4.1.08

PISTOLA & EPÍSTOLA AOS PAGÃOS

(trez trezenas per versus)

eu não escrevo, reescrevo
no que a vida me conforma
nem escrevi, subscrevi
nas quatro folhas do trevo
- voz dum cânone sem norma –
tudo aquilo que comi
com faca, garfo, colher
mãos e boca e pilili
no que vai da tulha à dorna
e passa pela mulher
(preciosa vitualha)
mais o mais a que me atrevo
sorrisófago & canalha…

não há artes, há é vida
cheia de bicho bichante
uns, no prótido caroço
outros, no insecticida
sobre a casca rutilante
e os mais no miolo doce
dos lípidos e glucídeos
neste perpétuo almoço
de lagarta ruminante…
Irmãos!
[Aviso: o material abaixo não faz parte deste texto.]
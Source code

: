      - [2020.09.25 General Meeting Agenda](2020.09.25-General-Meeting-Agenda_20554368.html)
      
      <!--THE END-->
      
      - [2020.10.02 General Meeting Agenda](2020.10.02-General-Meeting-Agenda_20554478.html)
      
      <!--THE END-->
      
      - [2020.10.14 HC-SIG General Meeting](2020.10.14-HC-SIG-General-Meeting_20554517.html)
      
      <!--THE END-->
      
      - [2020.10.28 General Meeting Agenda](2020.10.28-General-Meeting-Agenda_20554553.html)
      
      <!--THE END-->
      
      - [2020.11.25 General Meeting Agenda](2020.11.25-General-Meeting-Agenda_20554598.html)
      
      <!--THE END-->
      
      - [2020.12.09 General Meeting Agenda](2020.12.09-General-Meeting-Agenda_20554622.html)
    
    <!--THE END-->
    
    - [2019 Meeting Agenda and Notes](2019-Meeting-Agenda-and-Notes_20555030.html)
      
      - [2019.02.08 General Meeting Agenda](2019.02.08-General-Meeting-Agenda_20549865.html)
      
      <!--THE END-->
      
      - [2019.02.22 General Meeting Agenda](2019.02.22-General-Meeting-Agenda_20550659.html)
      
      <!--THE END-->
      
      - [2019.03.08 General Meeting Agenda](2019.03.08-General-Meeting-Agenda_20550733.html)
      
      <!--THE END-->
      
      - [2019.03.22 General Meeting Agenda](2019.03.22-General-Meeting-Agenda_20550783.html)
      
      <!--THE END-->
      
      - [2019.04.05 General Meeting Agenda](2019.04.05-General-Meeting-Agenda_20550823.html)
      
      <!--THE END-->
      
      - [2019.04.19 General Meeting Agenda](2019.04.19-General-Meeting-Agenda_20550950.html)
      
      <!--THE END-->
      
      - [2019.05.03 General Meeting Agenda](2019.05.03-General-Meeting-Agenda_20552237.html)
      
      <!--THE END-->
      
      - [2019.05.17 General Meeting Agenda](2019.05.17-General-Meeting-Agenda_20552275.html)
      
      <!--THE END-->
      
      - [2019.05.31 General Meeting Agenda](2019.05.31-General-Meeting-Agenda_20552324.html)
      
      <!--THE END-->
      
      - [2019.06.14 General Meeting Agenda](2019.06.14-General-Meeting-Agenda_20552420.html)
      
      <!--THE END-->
Ó post-hominídeos
maldito quem arme ao charme
nesta escolha suicida
entre a farmácia e a farm

nem há poetas, há o nexo
da vitamina e o sais-entras
dos minerais importantes…
E se, a vox-xelências, vexo
[…ó horror-tallon (mientras
o hífen dos hinfestantes
vai comendo, tanto o novo
como no excretado antes)
é bem aqui que tu entras
como um cu-lombo a pôr ovo…]
viva o cérebro dos músculos
viva a beatidão do sexo
vivam os versos exdrúxulos!


93/10/07 santiago

João Pedro Grabato Dias

João Pedro Grabato Dias é um dos heterónimos do pintor e escultor António Quadros. Professor da Faculdade de Arquitectura do Porto, António Augusto Melo de Lucena e Quadros nasceu em Viseu no ano de 1933. Diplomou-se em pintura na Escola de Belas Artes de Lisboa. Estudou gravura e pintura na Escola de Belas Artes de Paris e, no início dos anos sessenta, partiu para Moçambique. Foi em Moçambique que o heterónimo João Pedro Grabato Dias nasceu. Estreou-se em livro em 1970 com 40 e Tal Sonetos de Amor e Circunstância e Uma Canção Desesperada. Foi co-editor e co-director, com Rui Knopfli, dos cadernos de poesia Caliban (1971-1972). Regressado a Portugal na década de oitenta, António Quadros doutorou-se em Arquitectura, pela Escola Superior de Belas Artes do Porto. Faleceu na sua cidade natal em 1994. O poema que aqui reproduzimos apareceu no n.º 8 dos Cadernos de Poesia Hífen.